DOI: 10.2190/WR.15.3-4.c

Abstract

More and more, employers are relying on mandatory arbitration clauses in employment contracts to save them the time, money, and public image they might risk in traditional litigation. In this tight economy, many employees are assenting to these mandatory arbitration clauses to land a job, but submitting to arbitration is not the same as waiving one's constitutional right to due process of the law. Despite enjoying the concession of mandatory arbitration, employers are often reluctant to submit to electronic discovery in arbitration, claiming either that the digital data no longer exist, or that it would be too costly to comply with the discovery requests of the employee.

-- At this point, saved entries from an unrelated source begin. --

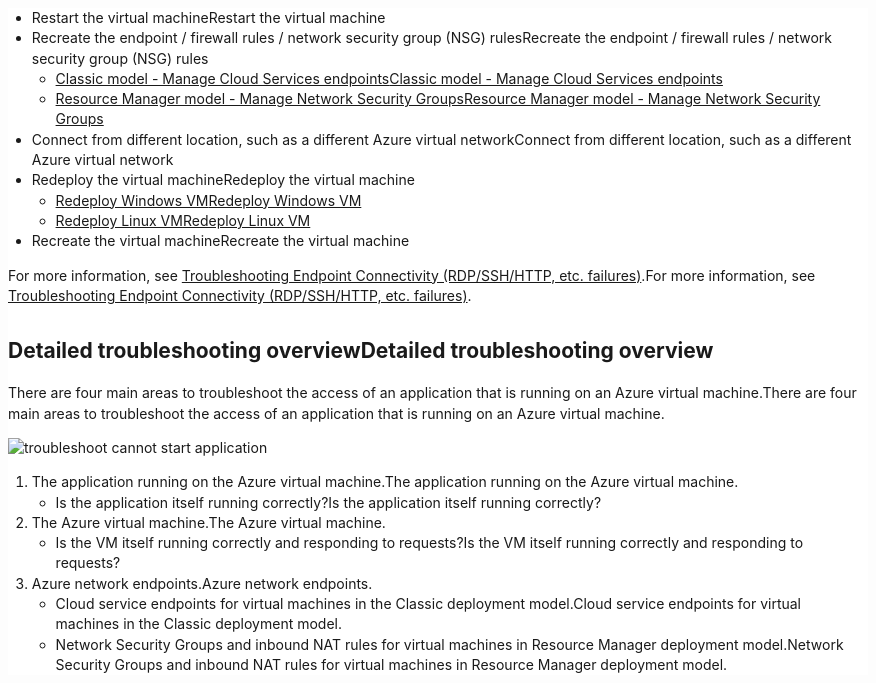 * <span data-ttu-id="2ae6f-115">Restart the virtual machine</span><span class="sxs-lookup"><span data-stu-id="2ae6f-115">Restart the virtual machine</span></span>
* <span data-ttu-id="2ae6f-116">Recreate the endpoint / firewall rules / network security group (NSG) rules</span><span class="sxs-lookup"><span data-stu-id="2ae6f-116">Recreate the endpoint / firewall rules / network security group (NSG) rules</span></span>
  * [<span data-ttu-id="2ae6f-117">Classic model - Manage Cloud Services endpoints</span><span class="sxs-lookup"><span data-stu-id="2ae6f-117">Classic model - Manage Cloud Services endpoints</span></span>](../articles/cloud-services/cloud-services-enable-communication-role-instances.md)
  * [<span data-ttu-id="2ae6f-118">Resource Manager model - Manage Network Security Groups</span><span class="sxs-lookup"><span data-stu-id="2ae6f-118">Resource Manager model - Manage Network Security Groups</span></span>](../articles/virtual-network/virtual-networks-create-nsg-arm-pportal.md)
* <span data-ttu-id="2ae6f-119">Connect from different location, such as a different Azure virtual network</span><span class="sxs-lookup"><span data-stu-id="2ae6f-119">Connect from different location, such as a different Azure virtual network</span></span>
* <span data-ttu-id="2ae6f-120">Redeploy the virtual machine</span><span class="sxs-lookup"><span data-stu-id="2ae6f-120">Redeploy the virtual machine</span></span>
  * [<span data-ttu-id="2ae6f-121">Redeploy Windows VM</span><span class="sxs-lookup"><span data-stu-id="2ae6f-121">Redeploy Windows VM</span></span>](../articles/virtual-machines/windows/redeploy-to-new-node.md?toc=%2fazure%2fvirtual-machines%2fwindows%2ftoc.json)
  * [<span data-ttu-id="2ae6f-122">Redeploy Linux VM</span><span class="sxs-lookup"><span data-stu-id="2ae6f-122">Redeploy Linux VM</span></span>](../articles/virtual-machines/linux/redeploy-to-new-node.md?toc=%2fazure%2fvirtual-machines%2flinux%2ftoc.json)
* <span data-ttu-id="2ae6f-123">Recreate the virtual machine</span><span class="sxs-lookup"><span data-stu-id="2ae6f-123">Recreate the virtual machine</span></span>

<span data-ttu-id="2ae6f-124">For more information, see [Troubleshooting Endpoint Connectivity (RDP/SSH/HTTP, etc. failures)](https://social.msdn.microsoft.com/Forums/azure/en-US/538a8f18-7c1f-4d6e-b81c-70c00e25c93d/troubleshooting-endpoint-connectivity-rdpsshhttp-etc-failures?forum=WAVirtualMachinesforWindows).</span><span class="sxs-lookup"><span data-stu-id="2ae6f-124">For more information, see [Troubleshooting Endpoint Connectivity (RDP/SSH/HTTP, etc. failures)](https://social.msdn.microsoft.com/Forums/azure/en-US/538a8f18-7c1f-4d6e-b81c-70c00e25c93d/troubleshooting-endpoint-connectivity-rdpsshhttp-etc-failures?forum=WAVirtualMachinesforWindows).</span></span>

## <a name="detailed-troubleshooting-overview"></a><span data-ttu-id="2ae6f-125">Detailed troubleshooting overview</span><span class="sxs-lookup"><span data-stu-id="2ae6f-125">Detailed troubleshooting overview</span></span>
<span data-ttu-id="2ae6f-126">There are four main areas to troubleshoot the access of an application that is running on an Azure virtual machine.</span><span class="sxs-lookup"><span data-stu-id="2ae6f-126">There are four main areas to troubleshoot the access of an application that is running on an Azure virtual machine.</span></span>

![troubleshoot cannot start application](https://docstestmedia1.blob.core.windows.net/azure-media/includes/media/virtual-machines-common-troubleshoot-app-connection/tshoot_app_access1.png)

1. <span data-ttu-id="2ae6f-128">The application running on the Azure virtual machine.</span><span class="sxs-lookup"><span data-stu-id="2ae6f-128">The application running on the Azure virtual machine.</span></span>
   * <span data-ttu-id="2ae6f-129">Is the application itself running correctly?</span><span class="sxs-lookup"><span data-stu-id="2ae6f-129">Is the application itself running correctly?</span></span>
2. <span data-ttu-id="2ae6f-130">The Azure virtual machine.</span><span class="sxs-lookup"><span data-stu-id="2ae6f-130">The Azure virtual machine.</span></span>
   * <span data-ttu-id="2ae6f-131">Is the VM itself running correctly and responding to requests?</span><span class="sxs-lookup"><span data-stu-id="2ae6f-131">Is the VM itself running correctly and responding to requests?</span></span>
3. <span data-ttu-id="2ae6f-132">Azure network endpoints.</span><span class="sxs-lookup"><span data-stu-id="2ae6f-132">Azure network endpoints.</span></span>
   * <span data-ttu-id="2ae6f-133">Cloud service endpoints for virtual machines in the Classic deployment model.</span><span class="sxs-lookup"><span data-stu-id="2ae6f-133">Cloud service endpoints for virtual machines in the Classic deployment model.</span></span>
   * <span data-ttu-id="2ae6f-134">Network Security Groups and inbound NAT rules for virtual machines in Resource Manager deployment model.</span><span class="sxs-lookup"><span data-stu-id="2ae6f-134">Network Security Groups and inbound NAT rules for virtual machines in Resource Manager deployment model.</span></span>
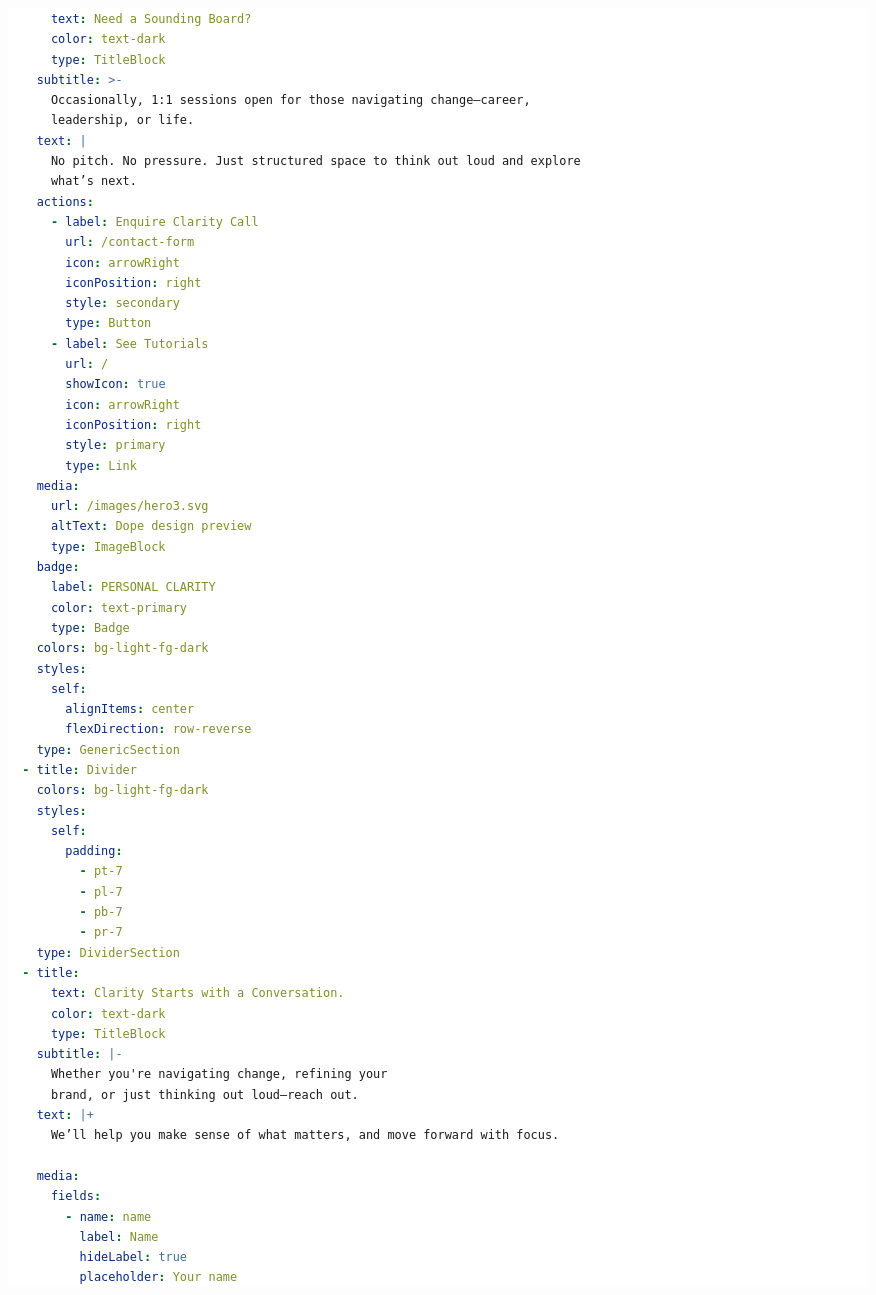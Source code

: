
 ```yaml
      text: Need a Sounding Board?
      color: text-dark
      type: TitleBlock
    subtitle: >-
      Occasionally, 1:1 sessions open for those navigating change—career,
      leadership, or life.
    text: |
      No pitch. No pressure. Just structured space to think out loud and explore
      what’s next.
    actions:
      - label: Enquire Clarity Call
        url: /contact-form
        icon: arrowRight
        iconPosition: right
        style: secondary
        type: Button
      - label: See Tutorials
        url: /
        showIcon: true
        icon: arrowRight
        iconPosition: right
        style: primary
        type: Link
    media:
      url: /images/hero3.svg
      altText: Dope design preview
      type: ImageBlock
    badge:
      label: PERSONAL CLARITY
      color: text-primary
      type: Badge
    colors: bg-light-fg-dark
    styles:
      self:
        alignItems: center
        flexDirection: row-reverse
    type: GenericSection
  - title: Divider
    colors: bg-light-fg-dark
    styles:
      self:
        padding:
          - pt-7
          - pl-7
          - pb-7
          - pr-7
    type: DividerSection
  - title:
      text: Clarity Starts with a Conversation.
      color: text-dark
      type: TitleBlock
    subtitle: |-
      Whether you're navigating change, refining your
      brand, or just thinking out loud—reach out.
    text: |+
      We’ll help you make sense of what matters, and move forward with focus.

    media:
      fields:
        - name: name
          label: Name
          hideLabel: true
          placeholder: Your name
```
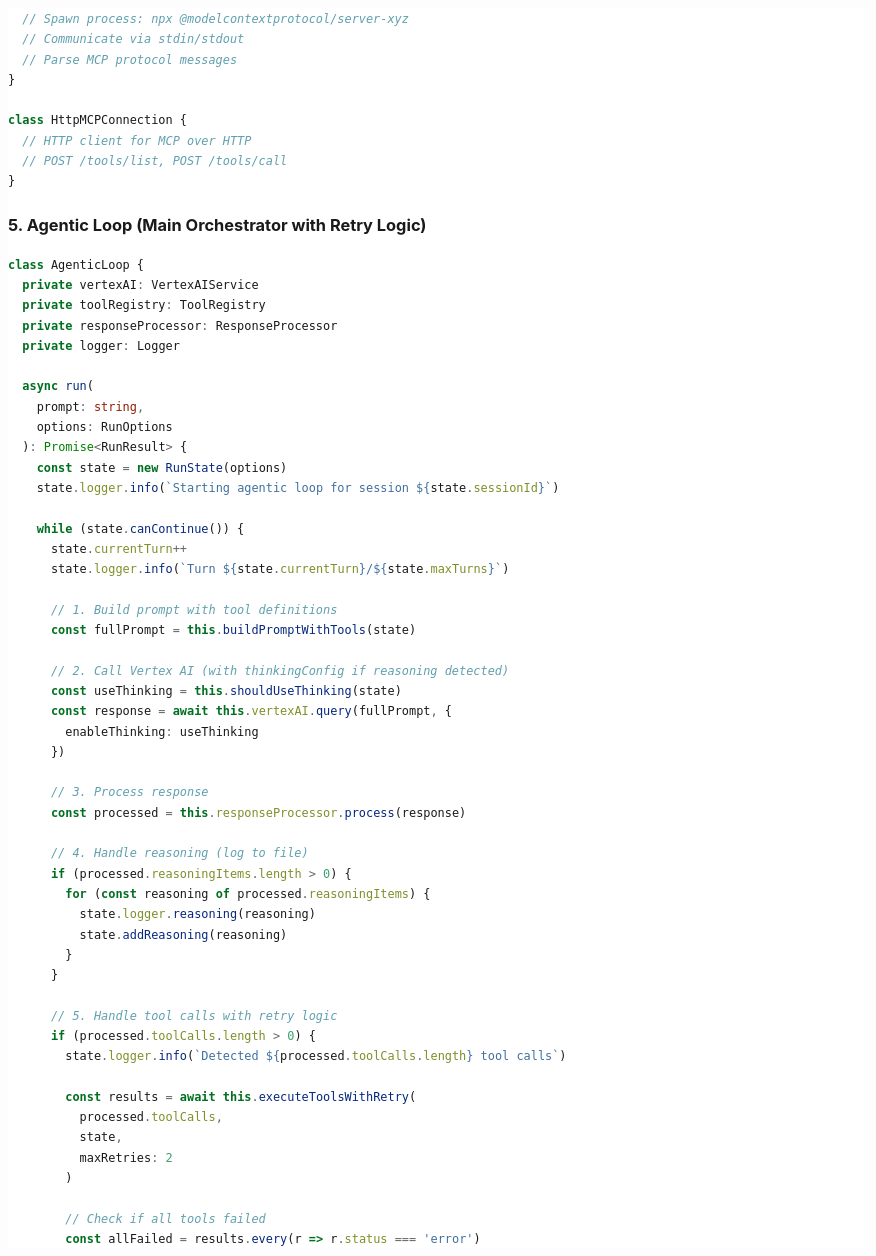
 ```typescript
  // Spawn process: npx @modelcontextprotocol/server-xyz
  // Communicate via stdin/stdout
  // Parse MCP protocol messages
}

class HttpMCPConnection {
  // HTTP client for MCP over HTTP
  // POST /tools/list, POST /tools/call
}
```

### 5. Agentic Loop (Main Orchestrator with Retry Logic)

```typescript
class AgenticLoop {
  private vertexAI: VertexAIService
  private toolRegistry: ToolRegistry
  private responseProcessor: ResponseProcessor
  private logger: Logger

  async run(
    prompt: string,
    options: RunOptions
  ): Promise<RunResult> {
    const state = new RunState(options)
    state.logger.info(`Starting agentic loop for session ${state.sessionId}`)

    while (state.canContinue()) {
      state.currentTurn++
      state.logger.info(`Turn ${state.currentTurn}/${state.maxTurns}`)

      // 1. Build prompt with tool definitions
      const fullPrompt = this.buildPromptWithTools(state)

      // 2. Call Vertex AI (with thinkingConfig if reasoning detected)
      const useThinking = this.shouldUseThinking(state)
      const response = await this.vertexAI.query(fullPrompt, {
        enableThinking: useThinking
      })

      // 3. Process response
      const processed = this.responseProcessor.process(response)

      // 4. Handle reasoning (log to file)
      if (processed.reasoningItems.length > 0) {
        for (const reasoning of processed.reasoningItems) {
          state.logger.reasoning(reasoning)
          state.addReasoning(reasoning)
        }
      }

      // 5. Handle tool calls with retry logic
      if (processed.toolCalls.length > 0) {
        state.logger.info(`Detected ${processed.toolCalls.length} tool calls`)

        const results = await this.executeToolsWithRetry(
          processed.toolCalls,
          state,
          maxRetries: 2
        )

        // Check if all tools failed
        const allFailed = results.every(r => r.status === 'error')
```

This article illustrates that most of the evidence necessary to provide the employee with a full and fair hearing at arbitration is now created and stored in digital form. Therefore, arbitrators must require reasonable discovery as a fundamental provision of due process, because so much of this critical evidence is likely to exist solely in electronically stored information, which typically exists, conveniently and exclusively, within the control of employers only. To better inform employees of their e-discovery rights, the authors have surveyed and summarized the developing legal authority regarding e-discovery, and they have provided three actual, nonunion arbitrations to illustrate the electronic information that may be requested prior to an arbitration hearing.